Müstebit Doğu’dan kaçanların Türkiye’de ilk hissettikleri şey, birtakım haklara sahip bireyler olduklarının farkına varmasıdır. Zira bu insanların önemli bir kısmı geride bıraktıkları ülkelerinde yıllarca yerel bir beyin, bir aşiret ağasının veya bir milis ordusu komutanın elinin altında yarı köle bir hayat sürmüşlerdir.
 


Türkiye’de mültecilerin gizli bir sevinçle fark ettikleri şey şudur: Ağa, komutan, bey, geride kalmıştır. Artık kimsenin önünde eğilip bükülmek gerekmez. Zira bu ülkede herkes eşittir, hatta kadınlar ve çocukların bile hakları vardır. O yüzden hiçbir Afgan veya Suriyeli, Türkiye’de karısını öldüresiye dövemez, öldüremez, oğlunu veya kızını kendi rızası dışında bir başkasıyla zorla evlendiremez. Bunu yaptığı takdirde, yıllarca hapiste yatacağını bilir. 

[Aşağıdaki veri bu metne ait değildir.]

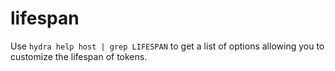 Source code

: # lifespan

Use `hydra help host | grep LIFESPAN` to get a list of options allowing you to customize the lifespan of tokens.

Kendi çocukluğumdan bir örnek vermek gerekirse; Sovyet işgalinin en zorlu döneminde 1982 yazında bir grup göçmen olarak Afganistan’dan Türkiye’ye gelmiştik, bizi Tokat’ta göçmen konutlarına yerleştirmişlerdi, Kızılay günde üç öğün yemek veriyordu. İçimizde yerel bey, han, ordu subayı, hatta eski milletvekili gibi hatırlı kişiler vardı. Ama Kızılay kimsenin mevkiine, statüsüne bakmıyor, her aileye kişi sayısına göre yemek veriyordu. Bunu gören mülteciler arasındaki eski bir uşak şaşkınlığını ve sevincini şu sözlerle dile getirmişti:

“Türkiye, gerçekten cennet gibi bir ülke ve Türkler de cennetlik insanlar.”

Uşağa bu sözleri söyleten, ilk defa insan yerine konması, insanca ve eşit bir muamele görmesiydi. Bunu sağlayan da elbette ki temelini Mustafa Kemal Atatürk’ün attığı laik cumhuriyetti. 

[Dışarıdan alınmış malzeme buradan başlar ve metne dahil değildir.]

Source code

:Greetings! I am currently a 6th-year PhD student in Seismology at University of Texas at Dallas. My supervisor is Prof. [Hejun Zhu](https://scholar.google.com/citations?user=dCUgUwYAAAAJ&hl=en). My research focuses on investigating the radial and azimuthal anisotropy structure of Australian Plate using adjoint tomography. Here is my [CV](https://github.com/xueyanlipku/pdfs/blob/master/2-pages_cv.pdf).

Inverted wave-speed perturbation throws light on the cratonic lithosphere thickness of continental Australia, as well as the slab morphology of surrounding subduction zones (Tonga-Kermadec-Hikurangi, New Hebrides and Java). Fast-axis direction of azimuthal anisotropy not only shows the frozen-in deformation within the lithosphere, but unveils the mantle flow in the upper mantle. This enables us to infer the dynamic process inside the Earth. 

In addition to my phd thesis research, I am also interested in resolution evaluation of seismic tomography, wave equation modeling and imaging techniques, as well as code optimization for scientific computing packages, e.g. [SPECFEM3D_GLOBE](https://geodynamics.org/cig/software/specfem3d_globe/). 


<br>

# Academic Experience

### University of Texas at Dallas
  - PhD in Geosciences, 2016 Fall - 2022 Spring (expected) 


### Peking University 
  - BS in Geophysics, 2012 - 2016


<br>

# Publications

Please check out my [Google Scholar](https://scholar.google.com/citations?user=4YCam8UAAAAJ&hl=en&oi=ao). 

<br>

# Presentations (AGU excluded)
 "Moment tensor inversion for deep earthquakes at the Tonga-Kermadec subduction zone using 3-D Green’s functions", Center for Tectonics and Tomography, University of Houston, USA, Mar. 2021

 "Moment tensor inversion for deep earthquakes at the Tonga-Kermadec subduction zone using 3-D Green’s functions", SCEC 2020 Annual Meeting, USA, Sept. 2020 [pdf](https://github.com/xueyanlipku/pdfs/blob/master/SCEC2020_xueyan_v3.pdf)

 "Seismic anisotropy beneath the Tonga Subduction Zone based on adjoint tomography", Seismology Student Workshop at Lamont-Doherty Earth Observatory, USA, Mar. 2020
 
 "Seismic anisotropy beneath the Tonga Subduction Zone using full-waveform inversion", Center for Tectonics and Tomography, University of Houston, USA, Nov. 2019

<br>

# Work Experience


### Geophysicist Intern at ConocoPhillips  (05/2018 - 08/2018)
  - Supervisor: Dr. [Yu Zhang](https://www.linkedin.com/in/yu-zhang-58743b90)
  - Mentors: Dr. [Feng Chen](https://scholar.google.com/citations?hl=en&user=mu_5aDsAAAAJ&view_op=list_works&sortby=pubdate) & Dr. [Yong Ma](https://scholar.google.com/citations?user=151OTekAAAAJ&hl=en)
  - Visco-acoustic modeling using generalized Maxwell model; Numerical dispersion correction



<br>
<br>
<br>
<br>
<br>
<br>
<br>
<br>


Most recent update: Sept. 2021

Bugün Körfez Araplarının gözünde Türkiye’yi çekici kılan şey, Türk dizilerinden tanıdıkları İslami geleneklerle harmanlanmış modern Müslüman yaşam tarzını İstanbul, Ankara, İzmir ve Antalya gibi kentlerde bulabilmeleridir. Bu yüzden de zengin Araplar habire Türkiye’den konut alıyorlar.  Zira varlıklı her Arap’ın gönlünde yatan şey, İslami gelenekten tamamen kopmadan Batı’nın özgürlüklerinin tadına bakabilmektir.

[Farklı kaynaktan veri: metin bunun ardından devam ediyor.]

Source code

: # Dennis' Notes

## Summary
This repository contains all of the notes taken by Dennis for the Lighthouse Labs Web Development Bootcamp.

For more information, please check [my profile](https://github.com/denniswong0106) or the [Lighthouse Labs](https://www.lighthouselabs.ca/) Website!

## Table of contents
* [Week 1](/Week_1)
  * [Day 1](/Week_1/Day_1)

Aynı şeyi İran ve Afgan elitleri için de söylemek mümkün. Orta halli binlerce İranlı her yıl sevdikleri sanatçıların konserlerini izleyebilmek için Antalya ve İstanbul gibi kentlere geliyor. 40 küsür yıl önce Humeyni’nin iktidara gelmesinden sonra ABD’ye ve Avrupa’ya kaçan İran’ın Emel Sayınları, Ajda Pekkanları ve Erol Evginleri ilerlemiş yaşlarına rağmen hâlâ Antalya ve İstanbul’da konserler veriyor. Ve konser salonları, ölmeden önce son bir kez gençliklerindeki sanatçıları yakından görmek, dinlemek isteyen İranlı sanatseverlerle dolup taşıyor. 

Afganistan’dan kaçan eski rejimin varlıklı yöneticileri de Türkiye’deki laik sistemin sunduğu olanakların ve özgürlüklerin farkına varıp onları doyasıya yaşamaya başladılar. Birçoğu şu anda İstanbul’un en güzel semtlerinde Boğaz’a ve Marmara Denizi’ne bakan villalarda lüks hayatın keyfini sürüyor. Ayrıca Türkiye’de kimse bu insanların hesaplarındaki milyon dolarların kaynağını sormuyor.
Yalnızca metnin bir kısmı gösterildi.